The Old Pole Star

by Edith Wharton

  


BEFORE the clepsydra had bound the days

  Man tethered Change to his fixed star, and said:

  "The elder races, that long since are dead,

  Marched by that light; it swerves not from its base

  Though all the worlds about it wax and fade."

  When Egypt saw it, fast in reeling spheres,

  Her Pyramids shaft-centred on its ray

  She reared and said: "Long as this star holds sway

  In uninvaded ether, shall the years

  Revere my monuments--" and went her way.

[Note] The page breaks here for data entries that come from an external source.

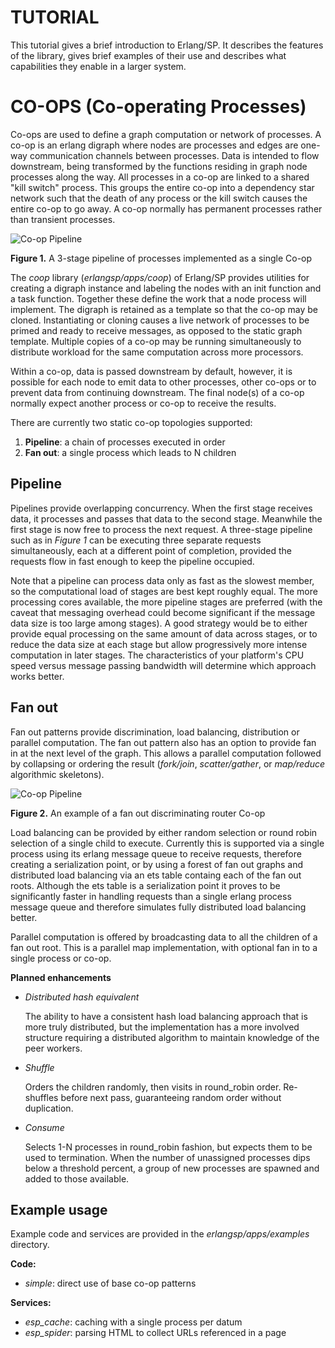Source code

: TUTORIAL
========

This tutorial gives a brief introduction to Erlang/SP. It describes the features of the library, gives brief examples of their use and describes what capabilities they enable in a larger system.

CO-OPS (Co-operating Processes)
===============================

Co-ops are used to define a graph computation or network of processes. A co-op is an erlang digraph where nodes are processes and edges are one-way communication channels between processes. Data is intended to flow downstream, being transformed by the functions residing in graph node processes along the way. All processes in a co-op are linked to a shared "kill switch" process. This groups the entire co-op into a dependency star network such that the death of any process or the kill switch causes the entire co-op to go away. A co-op normally has permanent processes rather than transient processes.

![Co-op Pipeline](https://raw.github.com/jaynel/erlangsp/master/apps/examples/tutorial/diagrams/pipeline.gif)

**Figure 1.** A 3-stage pipeline of processes implemented as a single Co-op

The _coop_ library (_erlangsp/apps/coop_) of Erlang/SP provides utilities for creating a digraph instance and labeling the nodes with an init function and a task function. Together these define the work that a node process will implement. The digraph is retained as a template so that the co-op may be cloned. Instantiating or cloning causes a live network of processes to be primed and ready to receive messages, as opposed to the static graph template. Multiple copies of a co-op may be running simultaneously to distribute workload for the same computation across more processors.

Within a co-op, data is passed downstream by default, however, it is possible for each node to emit data to other processes, other co-ops or to prevent data from continuing downstream. The final node(s) of a co-op normally expect another process or co-op to receive the results.

There are currently two static co-op topologies supported:

  1. **Pipeline**: a chain of processes executed in order
  2. **Fan out**:  a single process which leads to N children

Pipeline
--------

Pipelines provide overlapping concurrency. When the first stage receives data, it processes and passes that data to the second stage. Meanwhile the first stage is now free to process the next request. A three-stage pipeline such as in *Figure 1* can be executing three separate requests simultaneously, each at a different point of completion, provided the requests flow in fast enough to keep the pipeline occupied.

Note that a pipeline can process data only as fast as the slowest member, so the computational load of stages are best kept roughly equal. The more processing cores available, the more pipeline stages are preferred (with the caveat that messaging overhead could become significant if the message data size is too large among stages). A good strategy would be to either provide equal processing on the same amount of data across stages, or to reduce the data size at each stage but allow progressively more intense computation in later stages. The characteristics of your platform's CPU speed versus message passing bandwidth will determine which approach works better.


Fan out
-------

Fan out patterns provide discrimination, load balancing, distribution or parallel computation. The fan out pattern also has an option to provide fan in at the next level of the graph. This allows a parallel computation followed by collapsing or ordering the result (_fork/join_, _scatter/gather_, or _map/reduce_ algorithmic skeletons).

![Co-op Pipeline](https://raw.github.com/jaynel/erlangsp/master/apps/examples/tutorial/diagrams/fanout.gif)

**Figure 2.** An example of a fan out discriminating router Co-op

Load balancing can be provided by either random selection or round robin selection of a single child to execute. Currently this is supported via a single process using its erlang message queue to receive requests, therefore creating a serialization point, or by using a forest of fan out graphs and distributed load balancing via an ets table containg each of the fan out roots. Although the ets table is a serialization point it proves to be significantly faster in handling requests than a single erlang process message queue and therefore simulates fully distributed load balancing better.

Parallel computation is offered by broadcasting data to all the children of a fan out root. This is a parallel map implementation, with optional fan in to a single process or co-op.

**Planned enhancements**

  * _Distributed hash equivalent_

      The ability to have a consistent hash load balancing approach that is
      more truly distributed, but the implementation has a more involved
      structure requiring a distributed algorithm to maintain knowledge of
      the peer workers.

  * _Shuffle_

      Orders the children randomly, then visits in round_robin order.
      Re-shuffles before next pass, guaranteeing random order without
      duplication.

  * _Consume_

      Selects 1-N processes in round_robin fashion, but expects them to
      be used to termination. When the number of unassigned processes dips
      below a threshold percent, a group of new processes are spawned and
      added to those available.

Example usage
-------------

Example code and services are provided in the _erlangsp/apps/examples_ directory.

**Code:**

  * _simple_: direct use of base co-op patterns

**Services:**

  * _esp_cache_: caching with a single process per datum
  * _esp_spider_: parsing HTML to collect URLs referenced in a page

  The Pyramids abide; but through the shaft

  That held the polar pivot, eye to eye,

  Look now--blank nothingness! As though Change laughed

  At man's presumption and his puny craft,

  The star has slipped its leash and roams the sky.

  Yet could the immemorial piles be swung

  A skyey hair's-breadth from their rooted base,

  Back to the central anchorage of space,

  Ah, then again, as when the race was young,

  Should they behold the beacon of the race!

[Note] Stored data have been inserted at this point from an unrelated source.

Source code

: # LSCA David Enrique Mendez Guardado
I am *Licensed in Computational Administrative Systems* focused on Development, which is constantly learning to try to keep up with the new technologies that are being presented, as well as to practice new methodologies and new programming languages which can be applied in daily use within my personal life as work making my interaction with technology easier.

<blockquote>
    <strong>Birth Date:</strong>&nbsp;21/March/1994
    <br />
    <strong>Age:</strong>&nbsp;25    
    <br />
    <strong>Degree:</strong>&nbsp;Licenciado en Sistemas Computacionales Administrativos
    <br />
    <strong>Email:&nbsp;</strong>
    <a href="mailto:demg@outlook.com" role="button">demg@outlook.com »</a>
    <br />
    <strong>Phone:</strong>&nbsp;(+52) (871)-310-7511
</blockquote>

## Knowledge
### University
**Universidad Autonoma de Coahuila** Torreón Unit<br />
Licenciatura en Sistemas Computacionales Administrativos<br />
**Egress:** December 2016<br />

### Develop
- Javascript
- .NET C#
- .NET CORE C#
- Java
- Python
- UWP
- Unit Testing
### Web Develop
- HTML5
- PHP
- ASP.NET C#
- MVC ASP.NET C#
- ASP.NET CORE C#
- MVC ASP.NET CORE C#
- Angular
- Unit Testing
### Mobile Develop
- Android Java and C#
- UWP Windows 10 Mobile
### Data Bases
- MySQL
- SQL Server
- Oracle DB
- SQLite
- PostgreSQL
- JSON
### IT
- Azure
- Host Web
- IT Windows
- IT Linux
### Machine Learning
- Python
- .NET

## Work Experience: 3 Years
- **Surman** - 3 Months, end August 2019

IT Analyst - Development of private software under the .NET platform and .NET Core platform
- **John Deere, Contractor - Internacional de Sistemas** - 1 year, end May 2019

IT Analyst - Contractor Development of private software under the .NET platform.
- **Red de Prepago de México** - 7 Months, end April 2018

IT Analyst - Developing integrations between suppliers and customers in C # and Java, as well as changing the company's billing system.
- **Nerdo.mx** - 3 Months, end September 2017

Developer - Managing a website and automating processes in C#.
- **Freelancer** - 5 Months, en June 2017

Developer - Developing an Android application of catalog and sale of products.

  Of old, men said: "The Truth is there: we rear

  Our faith full-centred on it. It was known

  Thus of the elders who foreran us here,

  Mapped out its circuit in the shifting sphere,

  And found it, 'mid mutation, fixed alone."

  Change laughs again, again the sky is cold,

  And down that fissure now no star-beam glides.

  Yet they whose sweep of vision grows not old

  Still at the central point of space behold

  Another pole-star: for the Truth abides.